Pensei muitas vezes em comprar uma bicicleta mais adequada para a minha altura, mas nunca comprei. Pesquisei, olhei, até escolhi o modelo, que seria uma cruiser de guidão alto. Pra ficar corcunda, andar à pé já basta.
No final das contas acabei ganhando uma bicicleta. Ela pertenceu à um rapaz bem alto, muito alto e então já pressenti que não teria problemas com pernas e guidões, correntes engrenando na calça jeans e, principalmente, a corcunda.
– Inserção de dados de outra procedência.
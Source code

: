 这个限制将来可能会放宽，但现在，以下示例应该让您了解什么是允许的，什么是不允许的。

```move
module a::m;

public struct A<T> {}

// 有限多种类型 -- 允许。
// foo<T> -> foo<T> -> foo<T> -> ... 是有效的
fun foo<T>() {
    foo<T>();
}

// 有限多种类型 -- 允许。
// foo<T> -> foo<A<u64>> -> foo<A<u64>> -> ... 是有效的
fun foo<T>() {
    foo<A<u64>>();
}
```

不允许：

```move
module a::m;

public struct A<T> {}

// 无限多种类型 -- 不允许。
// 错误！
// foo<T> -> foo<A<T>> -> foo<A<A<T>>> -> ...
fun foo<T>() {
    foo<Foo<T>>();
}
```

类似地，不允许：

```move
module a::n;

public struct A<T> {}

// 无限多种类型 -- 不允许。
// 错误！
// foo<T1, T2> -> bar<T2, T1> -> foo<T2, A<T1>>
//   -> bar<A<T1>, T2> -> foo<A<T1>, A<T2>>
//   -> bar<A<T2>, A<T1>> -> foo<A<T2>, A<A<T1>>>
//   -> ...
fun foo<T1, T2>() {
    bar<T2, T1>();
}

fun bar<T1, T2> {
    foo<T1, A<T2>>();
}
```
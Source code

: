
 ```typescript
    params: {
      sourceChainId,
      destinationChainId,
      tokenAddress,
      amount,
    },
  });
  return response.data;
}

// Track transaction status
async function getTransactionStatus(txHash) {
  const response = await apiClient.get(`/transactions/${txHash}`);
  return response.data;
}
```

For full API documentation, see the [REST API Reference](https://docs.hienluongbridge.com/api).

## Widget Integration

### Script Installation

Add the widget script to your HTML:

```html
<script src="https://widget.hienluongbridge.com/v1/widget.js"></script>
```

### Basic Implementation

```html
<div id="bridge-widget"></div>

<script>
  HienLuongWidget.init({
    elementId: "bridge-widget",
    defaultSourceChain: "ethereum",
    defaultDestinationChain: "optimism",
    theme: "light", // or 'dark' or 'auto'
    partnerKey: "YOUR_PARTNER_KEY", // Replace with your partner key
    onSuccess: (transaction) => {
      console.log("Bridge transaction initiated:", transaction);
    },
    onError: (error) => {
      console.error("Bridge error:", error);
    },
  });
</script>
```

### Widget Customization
Ela é uma bicicleta cruiser, exatamente como eu queria. Com duas cestas laterais pra carregar bolsa, casaco, comprinhas. Só que ela é antiga, do tempo do breque de pé. Isso mesmo, breque de pé! Custei pra acostumar. No primeiro dia que segui cruzando com ela pelas ruas de downtown para encontrar as minhas amigas no Ciocolat, a três quadras da minha casa, fiz todas as barbeiragens possíveis. Depois de todos esses anos atuando como pedestre ou motorista de carro, quando me vi livre achei que podia pedalar pela calçada, atravessar a rua como quisesse, como se eu estivesse à pé. Peguei a bike lane na contramão, dei umas boas bambeadas e quase distendi um músculo da perna montando e desmontando da bike – ela é realmente alta ou eu que desaprendi a montar e desmontar de magrelas? Tenho ido trabalhar com ela, pedalando toda pimpona pelo campus da UC Davis. Agora me sinto parte da cidade, onde não ter bicicleta é considerado meio anormal.